WORK REQUIRED ::
Please reproduce, exactly and in full, the lines running from the one that contains "some nonlinear dispersive" to the end of the entries.

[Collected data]
________________________________________
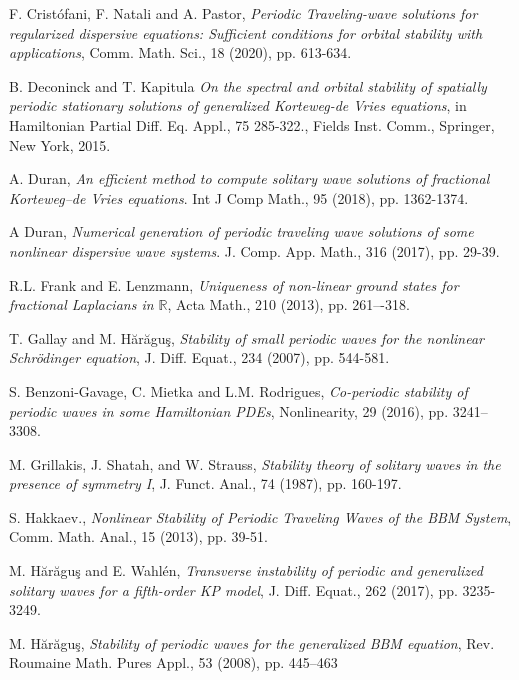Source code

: \documentclass[12pt,reqno]{amsart}
\newcommand{\2}{L^2_{per}(0, T)}
\numberwithin{equation}{section}
\numberwithin{figure}{section}
\begin{document}
\begin{thebibliography}{99}
 {\sc F. Crist\'ofani, F. Natali and A. Pastor}, \textit{Periodic Traveling-wave solutions for regularized dispersive equations: Sufficient conditions for orbital stability with applications}, Comm. Math. Sci., 18 (2020), pp. 613-634.


 {\sc B. Deconinck and T. Kapitula}
\textit{On the spectral and orbital stability of spatially periodic stationary
	solutions of generalized Korteweg-de Vries equations}, in Hamiltonian Partial Diff. Eq.
Appl., 75 285-322., Fields Inst. Comm., Springer, New York, 2015.

 {\sc A. Duran}, \textit{An efficient method to compute solitary wave solutions of fractional Korteweg–de Vries equations}. Int J Comp Math.,  95 (2018), pp. 1362-1374.


 {\sc A Duran}, \textit{Numerical generation of periodic traveling wave solutions of
some nonlinear dispersive wave systems}. J. Comp. App. Math.,  316 (2017), pp. 29-39.


 {\sc R.L. Frank and E. Lenzmann}, \textit{Uniqueness of non-linear ground states for fractional Laplacians in $\mathbb{R}$}, Acta Math., 210 (2013), pp. 261–-318.

 {\sc T. Gallay and M. H\u{a}r\u{a}gu\c{s}}, \textit{Stability of small periodic waves for the nonlinear Schrödinger equation}, J. Diff. Equat., 234 (2007), pp. 544-581.

 {\sc S. Benzoni-Gavage, C. Mietka and L.M. Rodrigues}, \textit{Co-periodic stability of periodic waves in some Hamiltonian PDEs}, Nonlinearity, 29 (2016), pp. 3241–3308.

 {\sc M. Grillakis, J. Shatah, and W. Strauss},
\textit{Stability theory
of solitary waves in the presence of symmetry I}, J. Funct.
Anal., 74 (1987), pp. 160-197.

 {\sc S. Hakkaev.}, \textit{Nonlinear Stability of Periodic Traveling Waves of the BBM System}, Comm. Math. Anal., 15 (2013), pp. 39-51.


 {\sc M. H\u{a}r\u{a}gu\c{s} and E. Wahl\'en}, \textit{Transverse instability of periodic and generalized solitary waves for a fifth-order KP model}, J. Diff. Equat., 262 (2017), pp. 3235-3249.


 {\sc M. H\u{a}r\u{a}gu\c{s}}, \textit{Stability of periodic waves for the generalized BBM equation}, Rev. Roumaine Math. Pures Appl., 53 (2008), pp. 445--463





\end{thebibliography}
\end{document}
________________________________________
RESULT BELOW ::
some nonlinear dispersive wave systems}. J. Comp. App. Math.,  316 (2017), pp. 29-39.


 {\sc R.L. Frank and E. Lenzmann}, \textit{Uniqueness of non-linear ground states for fractional Laplacians in $\mathbb{R}$}, Acta Math., 210 (2013), pp. 261–-318.

 {\sc T. Gallay and M. H\u{a}r\u{a}gu\c{s}}, \textit{Stability of small periodic waves for the nonlinear Schrödinger equation}, J. Diff. Equat., 234 (2007), pp. 544-581.

 {\sc S. Benzoni-Gavage, C. Mietka and L.M. Rodrigues}, \textit{Co-periodic stability of periodic waves in some Hamiltonian PDEs}, Nonlinearity, 29 (2016), pp. 3241–3308.

 {\sc M. Grillakis, J. Shatah, and W. Strauss},
\textit{Stability theory
of solitary waves in the presence of symmetry I}, J. Funct.
Anal., 74 (1987), pp. 160-197.

 {\sc S. Hakkaev.}, \textit{Nonlinear Stability of Periodic Traveling Waves of the BBM System}, Comm. Math. Anal., 15 (2013), pp. 39-51.


 {\sc M. H\u{a}r\u{a}gu\c{s} and E. Wahl\'en}, \textit{Transverse instability of periodic and generalized solitary waves for a fifth-order KP model}, J. Diff. Equat., 262 (2017), pp. 3235-3249.


 {\sc M. H\u{a}r\u{a}gu\c{s}}, \textit{Stability of periodic waves for the generalized BBM equation}, Rev. Roumaine Math. Pures Appl., 53 (2008), pp. 445--463





\end{thebibliography}
\end{document}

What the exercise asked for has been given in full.